Measuring the Beliefs of the Frequently Irrational by Edward Elliot

The standard representation theorem for expected utility theory says roughly that if a subject’s preferences conform to certain  conditions, then she can be represented as maximising her expected utility given a particular set of credences and utilities—and, moreover, that having those credences and utilities is the only way that she could be an expected utility maximiser, given the facts about her preferences. These theorems are widely taken to provide the mathematical, normative, and (in some cases) conceptual basis for contemporary decision theory in a wide range of disciplines. However, the kinds of agents that the theorems seem apt to tell us anything about are highly idealised, being (amongst other things) always probabilistically coherent with infinitely precise degrees of belief and full knowledge of all epistemically necessary truths.

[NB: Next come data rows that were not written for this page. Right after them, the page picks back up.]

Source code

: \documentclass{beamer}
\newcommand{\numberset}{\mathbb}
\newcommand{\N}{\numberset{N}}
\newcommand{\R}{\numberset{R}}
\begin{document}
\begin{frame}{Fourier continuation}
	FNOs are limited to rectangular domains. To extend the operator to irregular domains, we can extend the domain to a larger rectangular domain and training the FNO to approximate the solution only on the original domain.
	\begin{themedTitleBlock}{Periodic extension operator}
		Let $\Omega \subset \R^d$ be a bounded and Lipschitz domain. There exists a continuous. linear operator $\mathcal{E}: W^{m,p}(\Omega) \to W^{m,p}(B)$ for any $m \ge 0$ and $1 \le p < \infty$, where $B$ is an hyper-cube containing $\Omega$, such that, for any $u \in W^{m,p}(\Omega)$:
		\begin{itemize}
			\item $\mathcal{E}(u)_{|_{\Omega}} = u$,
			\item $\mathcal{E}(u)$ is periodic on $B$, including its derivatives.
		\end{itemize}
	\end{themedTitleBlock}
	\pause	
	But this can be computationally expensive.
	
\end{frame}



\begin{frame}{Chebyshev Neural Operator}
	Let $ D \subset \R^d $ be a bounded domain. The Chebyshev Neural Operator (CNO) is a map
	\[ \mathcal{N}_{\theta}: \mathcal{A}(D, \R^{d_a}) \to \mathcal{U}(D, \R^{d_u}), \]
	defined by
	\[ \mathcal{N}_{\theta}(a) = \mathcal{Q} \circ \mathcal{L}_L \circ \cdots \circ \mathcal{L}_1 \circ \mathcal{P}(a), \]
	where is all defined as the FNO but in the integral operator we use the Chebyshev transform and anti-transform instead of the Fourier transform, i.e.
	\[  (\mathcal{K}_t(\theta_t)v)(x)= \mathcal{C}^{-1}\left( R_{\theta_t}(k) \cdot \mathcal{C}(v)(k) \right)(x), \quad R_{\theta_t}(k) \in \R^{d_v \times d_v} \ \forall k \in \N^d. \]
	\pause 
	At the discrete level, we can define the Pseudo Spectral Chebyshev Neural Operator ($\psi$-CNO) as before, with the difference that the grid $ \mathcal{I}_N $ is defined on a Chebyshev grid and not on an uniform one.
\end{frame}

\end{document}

Ordinary agents do not look very rational when compared to the angels usually talked about in decision theory. In this paper, I will outline a theorem aimed at the representation of those who are not probabilistically coherent, logically omniscient, or even very good decision-makers—i.e., agents who arefrequently irrational. The agents in question may have highly incoherent credences, limited representational capacities, and are only assumed to (i) be deductively competent with respect to obvious implications, and (ii) maximise expected utility with respect to a restricted class of relatively simple gambles.

Philosophy Seminar Series
Date: Thursday, 4 February 2016
Time: 3pm – 5pm
Venue: AS3 #05-23
Speaker: Edward Elliot
Moderator: Prof Neiladri Sinhababu

About the Speaker:

Edward Elliot presently works mainly on issues to do with the conceptual foundations of decision theory and formal epistemology, with a special interest in the nature and content of degrees of belief. His long-term research project is to understand representational phenomena of all kinds (mental, linguistic, scientific), and to situate them within the natural world. He was awarded his PhD in November 2015, from the Australian National University. His thesis was on the topic of decision-theoretic representation theorems and their connection to the characterisation and naturalisation of degrees of belief and utilities.